With a two-factor setup, your computer cannot spend your bitcoins without your entering a code from your cell phone. You will have significantly increased security.
That’s great! And there’s also a backup key that allows you to recover your Bitcoins in case TrustedCoin ever goes offline, so you’re safe. But…
Recently some forks in Bitcoin happened. There’s Bitcoin Cash, Bitcoin Gold and maybe some more precious metal variants in the near-future. Those variants operate on a different chain than the usual Bitcoin, and that means that Electrum and TrustedCoin do not support it.
If both my wallet and the co-signing service do not support Bitcoin Gold… I’m stuck! They hid all the complexity of how they secured me and now I don’t know how to recover.
It’s important to stress that usually the developers of the different platforms are doing an awesome job - they give you all the necessary bits of data that enable recovery. What they don’t do, understandably, is supporting every different recovery method that a user would like to have.
For example, if your Ledger Nano S hardware wallet is destroyed because you were trading while taking a bath, the main recommendation is to buy a new one and use the “seed words” you were given when you created your wallet. That’s great, but what if Ledger goes bankrupt? I have to rummage through ebay to find rare Ledgers? Meh.

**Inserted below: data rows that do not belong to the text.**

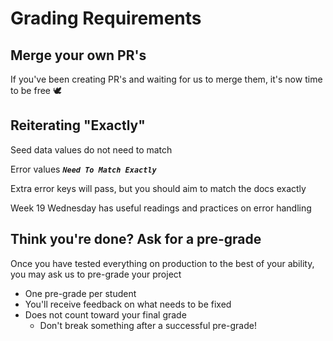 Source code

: # Grading Requirements

## Merge your own PR's

If you've been creating PR's and waiting for us to merge them, it's now time to be free 🕊️

## Reiterating "Exactly"

Seed data values do not need to match

Error values **_`Need To Match Exactly`_**

Extra error keys will pass, but you should aim to match the docs exactly

Week 19 Wednesday has useful readings and practices on error handling

## Think you're done? Ask for a pre-grade

Once you have tested everything on production to the best of your ability, you may ask us to pre-grade your project

- One pre-grade per student
- You'll receive feedback on what needs to be fixed
- Does not count toward your final grade
  - Don't break something after a successful pre-grade!
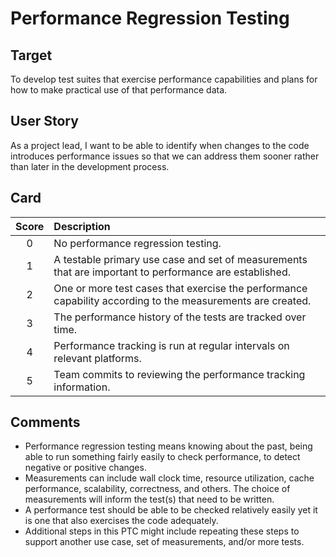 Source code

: # Performance Regression Testing

## Target

To develop test suites that exercise performance capabilities and plans for how to make practical use of that performance data.

## User Story

As a project lead, I want to be able to identify when changes to the code introduces performance issues so that we can 
address them sooner rather than later in the development process.

## Card

| Score         | Description |
| :-------------: | :------------- |
| 0 | No performance regression testing. |
| 1 | A testable primary use case and set of measurements that are important to performance are established. |
| 2 | One or more test cases that exercise the performance capability according to the measurements are created. |
| 3 | The performance history of the tests are tracked over time. |
| 4 | Performance tracking is run at regular intervals on relevant platforms. |
| 5 | Team commits to reviewing the performance tracking information.|

## Comments

- Performance regression testing means knowing about the past, being able to run something fairly easily to check 
performance, to detect negative or positive changes.
- Measurements can include wall clock time, resource utilization, cache performance, scalability, correctness, 
and others. The choice of measurements will inform the test(s) that need to be written.
- A performance test should be able to be checked relatively easily yet it is one that also exercises the code adequately.
- Additional steps in this PTC might include repeating these steps to support another use case, set of measurements, 
and/or more tests.
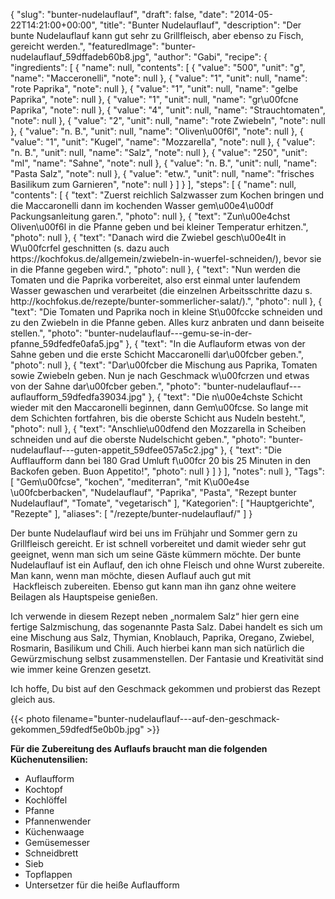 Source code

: {
    "slug": "bunter-nudelauflauf",
    "draft": false,
    "date": "2014-05-22T14:21:00+00:00",
    "title": "Bunter Nudelauflauf",
    "description": "Der bunte Nudelauflauf kann gut sehr zu Grillfleisch, aber ebenso zu Fisch, gereicht werden.",
    "featuredImage": "bunter-nudelauflauf_59dffadeb60b8.jpg",
    "author": "Gabi",
    "recipe": {
        "ingredients": [
            {
                "name": null,
                "contents": [
                    {
                        "value": "500",
                        "unit": "g",
                        "name": "Macceronelli",
                        "note": null
                    },
                    {
                        "value": "1",
                        "unit": null,
                        "name": "rote Paprika",
                        "note": null
                    },
                    {
                        "value": "1",
                        "unit": null,
                        "name": "gelbe Paprika",
                        "note": null
                    },
                    {
                        "value": "1",
                        "unit": null,
                        "name": "gr\u00fcne Paprika",
                        "note": null
                    },
                    {
                        "value": "4",
                        "unit": null,
                        "name": "Strauchtomaten",
                        "note": null
                    },
                    {
                        "value": "2",
                        "unit": null,
                        "name": "rote Zwiebeln",
                        "note": null
                    },
                    {
                        "value": "n. B.",
                        "unit": null,
                        "name": "Oliven\u00f6l",
                        "note": null
                    },
                    {
                        "value": "1",
                        "unit": "Kugel",
                        "name": "Mozzarella",
                        "note": null
                    },
                    {
                        "value": "n. B.",
                        "unit": null,
                        "name": "Salz",
                        "note": null
                    },
                    {
                        "value": "250",
                        "unit": "ml",
                        "name": "Sahne",
                        "note": null
                    },
                    {
                        "value": "n. B.",
                        "unit": null,
                        "name": "Pasta Salz",
                        "note": null
                    },
                    {
                        "value": "etw.",
                        "unit": null,
                        "name": "frisches Basilikum zum Garnieren",
                        "note": null
                    }
                ]
            }
        ],
        "steps": [
            {
                "name": null,
                "contents": [
                    {
                        "text": "Zuerst reichlich Salzwasser zum Kochen bringen und die Maccaronelli dann im kochenden Wasser gem\u00e4\u00df Packungsanleitung garen.",
                        "photo": null
                    },
                    {
                        "text": "Zun\u00e4chst Oliven\u00f6l in die Pfanne geben und bei kleiner Temperatur erhitzen.",
                        "photo": null
                    },
                    {
                        "text": "Danach wird die Zwiebel gesch\u00e4lt in W\u00fcrfel geschnitten (s. dazu auch https:\/\/kochfokus.de\/allgemein\/zwiebeln-in-wuerfel-schneiden\/), bevor sie in die Pfanne gegeben wird.",
                        "photo": null
                    },
                    {
                        "text": "Nun werden die Tomaten und die Paprika vorbereitet, also erst einmal unter laufendem Wasser gewaschen und verarbeitet (die einzelnen Arbeitsschritte dazu s. http:\/\/kochfokus.de\/rezepte\/bunter-sommerlicher-salat\/).",
                        "photo": null
                    },
                    {
                        "text": "Die Tomaten und Paprika noch in kleine St\u00fccke schneiden und zu den Zwiebeln in die Pfanne geben. Alles kurz anbraten und dann beiseite stellen.",
                        "photo": "bunter-nudelauflauf---gemu-se-in-der-pfanne_59dfedfe0afa5.jpg"
                    },
                    {
                        "text": "In die Auflauform etwas von der Sahne geben und die erste Schicht Maccaronelli dar\u00fcber geben.",
                        "photo": null
                    },
                    {
                        "text": "Dar\u00fcber die Mischung aus Paprika, Tomaten sowie Zwiebeln geben. Nun je nach Geschmack w\u00fcrzen und etwas von der Sahne dar\u00fcber geben.",
                        "photo": "bunter-nudelauflauf---auflaufform_59dfedfa39034.jpg"
                    },
                    {
                        "text": "Die n\u00e4chste Schicht wieder mit den Maccaronelli beginnen, dann Gem\u00fcse. So lange mit dem Schichten fortfahren, bis die oberste Schicht aus Nudeln besteht.",
                        "photo": null
                    },
                    {
                        "text": "Anschlie\u00dfend den Mozzarella in Scheiben schneiden und auf die oberste Nudelschicht geben.",
                        "photo": "bunter-nudelauflauf---guten-appetit_59dfee057a5c2.jpg"
                    },
                    {
                        "text": "Die Aufflaufform dann bei 180 Grad Umluft f\u00fcr 20 bis 25 Minuten in den Backofen geben. Buon Appetito!",
                        "photo": null
                    }
                ]
            }
        ],
        "notes": null
    },
    "Tags": [
        "Gem\u00fcse",
        "kochen",
        "mediterran",
        "mit K\u00e4se \u00fcberbacken",
        "Nudelauflauf",
        "Paprika",
        "Pasta",
        "Rezept bunter Nudelauflauf",
        "Tomate",
        "vegetarisch"
    ],
    "Kategorien": [
        "Hauptgerichte",
        "Rezepte"
    ],
    "aliases": [
        "\/rezepte\/bunter-nudelauflauf\/"
    ]
}

Der bunte Nudelauflauf wird bei uns im Frühjahr und Sommer gern zu Grillfleisch gereicht. Er ist schnell vorbereitet und damit wieder sehr gut geeignet, wenn man sich um seine Gäste kümmern möchte. Der bunte Nudelauflauf ist ein Auflauf, den ich ohne Fleisch und ohne Wurst zubereite. Man kann, wenn man möchte, diesen Auflauf auch gut mit  Hackfleisch zubereiten. Ebenso gut kann man ihn ganz ohne weitere Beilagen als Hauptspeise genießen.

Ich verwende in diesem Rezept neben &#8222;normalem Salz&#8220; hier gern eine fertige Salzmischung, das sogenannte Pasta Salz. Dabei handelt es sich um eine Mischung aus Salz, Thymian, Knoblauch, Paprika, Oregano, Zwiebel, Rosmarin, Basilikum und Chili. Auch hierbei kann man sich natürlich die Gewürzmischung selbst zusammenstellen. Der Fantasie und Kreativität sind wie immer keine Grenzen gesetzt.

Ich hoffe, Du bist auf den Geschmack gekommen und probierst das Rezept gleich aus.

{{< photo filename="bunter-nudelauflauf---auf-den-geschmack-gekommen_59dfedf5e0b0b.jpg" >}}

**Für die Zubereitung des Auflaufs braucht man die folgenden Küchenutensilien:**

 * Auflaufform
 * Kochtopf
 * Kochlöffel
 * Pfanne
 * Pfannenwender
 * Küchenwaage
 * Gemüsemesser
 * Schneidbrett
 * Sieb
 * Topflappen
 * Untersetzer für die heiße Auflaufform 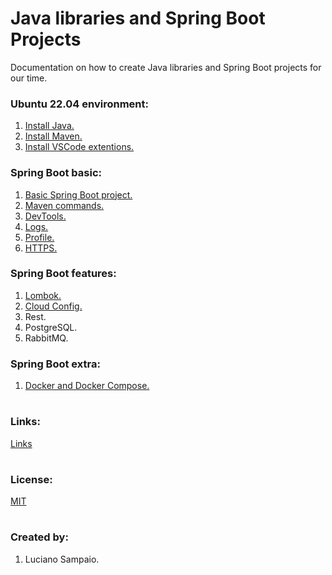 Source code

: # Java libraries and Spring Boot Projects

Documentation on how to create Java libraries and Spring Boot projects for our time.

### Ubuntu 22.04 environment:
1. [Install Java.](documentation/java/install.md)
1. [Install Maven.](documentation/maven/install.md)
1. [Install VSCode extentions.](documentation/vscode/index.md)

### Spring Boot basic:
1. [Basic Spring Boot project.](documentation/spring/basic/project.md)
1. [Maven commands.](documentation/maven/pom.md)
1. [DevTools.](documentation/spring/basic/devtools.md)
1. [Logs.](documentation/spring/basic/logs.md)
1. [Profile.](documentation/spring/basic/profile.md)
1. [HTTPS.](documentation/spring/basic/https.md)

### Spring Boot features:
1. [Lombok.](documentation/spring/features/lombok.md)
1. [Cloud Config.](documentation/spring/features/cloud-config.md)
1. Rest.
1. PostgreSQL.
1. RabbitMQ.

### Spring Boot extra:
1. [Docker and Docker Compose.](documentation/spring/extra/container.md)

#
### Links:

[Links](docs/links.md "Links")

#
### License:

[MIT](LICENSE "MIT License")

#
### Created by:

1. Luciano Sampaio. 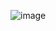 ![image](https://github.com/tusharmuley/Mutual-Fund-Compound-Interest-Calculator/assets/99460212/4f8aba49-cc05-4d68-a219-d1b65052d9ea)
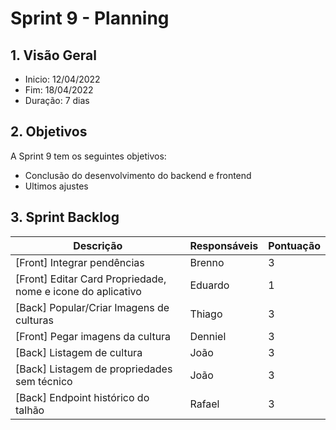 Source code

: # Sprint 9 - Planning

## 1. Visão Geral
- Inicio: 12/04/2022
- Fim: 18/04/2022
- Duração: 7 dias
 
## 2. Objetivos
A Sprint 9 tem os seguintes objetivos:

- Conclusão do desenvolvimento do backend e frontend
- Ultimos ajustes

## 3. Sprint Backlog
| Descrição | Responsáveis | Pontuação
|--|--|--|
|[Front] Integrar pendências|Brenno|3|
|[Front] Editar Card Propriedade, nome e icone do aplicativo|Eduardo|1|
|[Back] Popular/Criar Imagens de culturas|Thiago|3|
|[Front] Pegar imagens da cultura|Denniel|3|
|[Back] Listagem de cultura|João|3|
|[Back] Listagem de propriedades sem técnico|João|3|
|[Back] Endpoint histórico do talhão|Rafael|3|

<!-- COPIA E COLA TEMPLATE. -->
<!--
||João||
||Carlos||
||Vitor Lamego||
||Thiago||
||Victor Lima||
||Brenno||
||Paulo||
||Rafael||
||Denniel||
||Eduardo||
--> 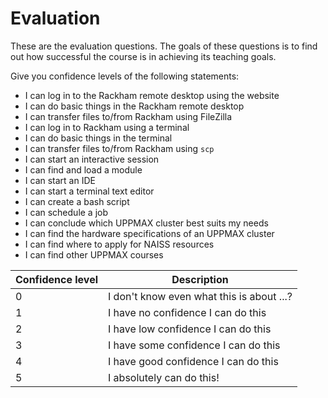 # Evaluation

These are the evaluation questions.
The goals of these questions is to find out how successful
the course is in achieving its teaching goals.

Give you confidence levels of the following statements:

- I can log in to the Rackham remote desktop using the website
- I can do basic things in the Rackham remote desktop
- I can transfer files to/from Rackham using FileZilla
- I can log in to Rackham using a terminal
- I can do basic things in the terminal
- I can transfer files to/from Rackham using `scp`
- I can start an interactive session
- I can find and load a module
- I can start an IDE
- I can start a terminal text editor
- I can create a bash script
- I can schedule a job
- I can conclude which UPPMAX cluster best suits my needs
- I can find the hardware specifications of an UPPMAX cluster
- I can find where to apply for NAISS resources
- I can find other UPPMAX courses

Confidence level|Description
----------------|-----------------------------------------
0               |I don't know even what this is about ...?
1               |I have no confidence I can do this
2               |I have low confidence I can do this
3               |I have some confidence I can do this
4               |I have good confidence I can do this
5               |I absolutely can do this!

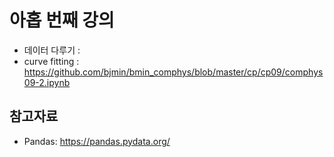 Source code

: # 아홉 번째 강의 

* 데이터 다루기 :
* curve fitting : https://github.com/bjmin/bmin_comphys/blob/master/cp/cp09/comphys09-2.ipynb

## 참고자료
* Pandas: https://pandas.pydata.org/

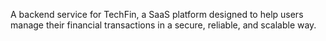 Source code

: A backend service for TechFin, a SaaS platform designed to help users manage
their financial transactions in a secure, reliable, and scalable way. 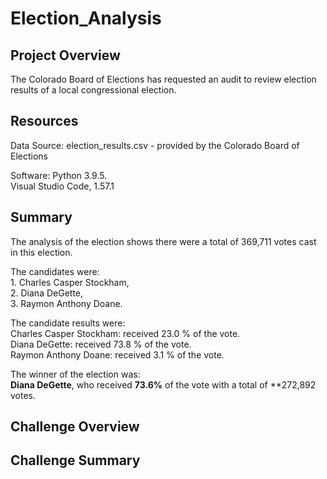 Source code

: # Election_Analysis

## Project Overview
The Colorado Board of Elections has requested an audit to review election results of a local congressional election.

## Resources
Data Source: election_results.csv - provided by the Colorado Board of Elections

Software: Python 3.9.5.  
          Visual Studio Code, 1.57.1

## Summary
The analysis of the election shows there were a total of 369,711 votes cast in this election.   
  
  The candidates were:   
         1. Charles Casper Stockham,  
         2. Diana DeGette,  
         3. Raymon Anthony Doane.  
  
  The candidate results were:   
          Charles Casper Stockham: received  23.0 % of the vote.   
          Diana DeGette: received  73.8 % of the vote.   
          Raymon Anthony Doane: received  3.1 % of the vote.   

The winner of the election was:   
    **Diana DeGette**, who received **73.6%** of the vote with a total of **272,892 votes.  

## Challenge Overview

## Challenge Summary
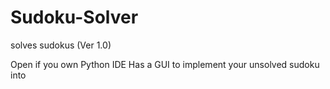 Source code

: # Sudoku-Solver
solves sudokus (Ver 1.0)

Open if you own Python IDE
  Has a GUI to implement your unsolved sudoku into
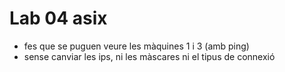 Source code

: # Lab 04 asix
- fes que se puguen veure les màquines 1 i 3 (amb ping)
- sense canviar les ips, ni les màscares ni el tipus de connexió

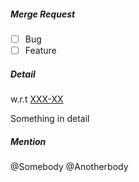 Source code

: ##### Merge Request

- [ ] Bug
- [ ] Feature

##### Detail

w.r.t [XXX-XX](https://XXX.com)

Something in detail

##### Mention

@Somebody
@Anotherbody
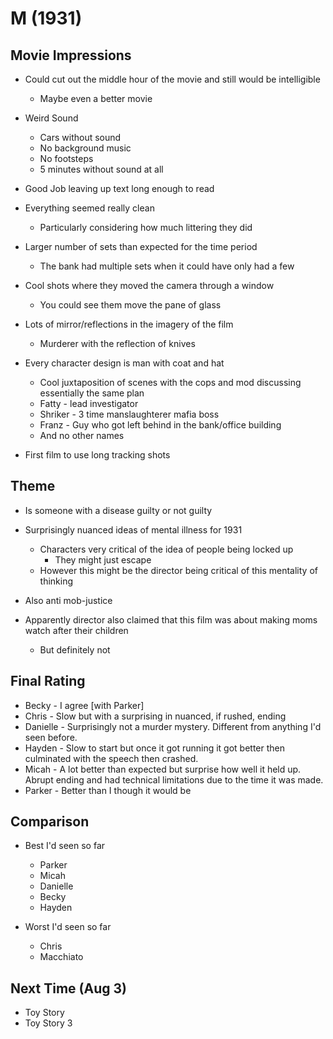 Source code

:# M (1931)

## Movie Impressions

- Could cut out the middle hour of the movie and still would be intelligible
  - Maybe even a better movie

- Weird Sound
  - Cars without sound
  - No background music
  - No footsteps
  - 5 minutes without sound at all

- Good Job leaving up text long enough to read

- Everything seemed really clean
  - Particularly considering how much littering they did

- Larger number of sets than expected for the time period
  - The bank had multiple sets when it could have only had a few

- Cool shots where they moved the camera through a window
  - You could see them move the pane of glass

- Lots of mirror/reflections in the imagery of the film
  - Murderer with the reflection of knives

- Every character design is man with coat and hat
  - Cool juxtaposition of scenes with the cops and mod discussing essentially
    the same plan
  - Fatty - lead investigator
  - Shriker - 3 time manslaughterer mafia boss
  - Franz - Guy who got left behind in the bank/office building
  - And no other names

- First film to use long tracking shots

## Theme

- Is someone with a disease guilty or not guilty

- Surprisingly nuanced ideas of mental illness for 1931
  - Characters very critical of the idea of people being locked up
    - They might just escape
  - However this might be the director being critical of this mentality of
    thinking

- Also anti mob-justice

- Apparently director also claimed that this film was about making moms watch
  after their children
  - But definitely not

## Final Rating

- Becky - I agree [with Parker]
- Chris - Slow but with a surprising in nuanced, if rushed, ending
- Danielle - Surprisingly not a murder mystery. Different from anything I'd
  seen before.
- Hayden - Slow to start but once it got running it got better then culminated
  with the speech then crashed.
- Micah - A lot better than expected but surprise how well it held up. Abrupt
  ending and had technical limitations due to the time it was made.
- Parker - Better than I though it would be

## Comparison

- Best I'd seen so far
  - Parker
  - Micah
  - Danielle
  - Becky
  - Hayden

- Worst I'd seen so far
  - Chris
  - Macchiato

## Next Time (Aug 3)

- Toy Story
- Toy Story 3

How to store Bitcoins securely is a different matter I won’t get into right now, but I want to tell you some good news: most of the wallets I mentioned here and many others use similar methods to store your coins, and that means that most of the steps of recovery are the same.
In this post I will survey the preliminaries to understand how wallets store your Bitcoins (and other coins) using a single seed, how you would recover your Bitcoins in case you decide (or can) not to use a specific service anymore and what is the backup data you should keep in order to facilitate that.
Bitcoin development happens through BIPs. These are Bitcoin Improvement Proposals. They are announced on the mailing list and assigned a number. Roughly, if there’s strong support behind it, it’s implemented in Bitcoin clients.
Following is a high-level description of some of the BIPs that support the mechanism with which different wallets manage private keys.
BIP32 describes a standard way to generate multiple addresses and private keys from a single private key, in a secure way. The exact technical details can be read in the BIP itself, but I’ll highlight the ones I feel important:
- A parent (extended) private key can generate many distinct children private keys by an index.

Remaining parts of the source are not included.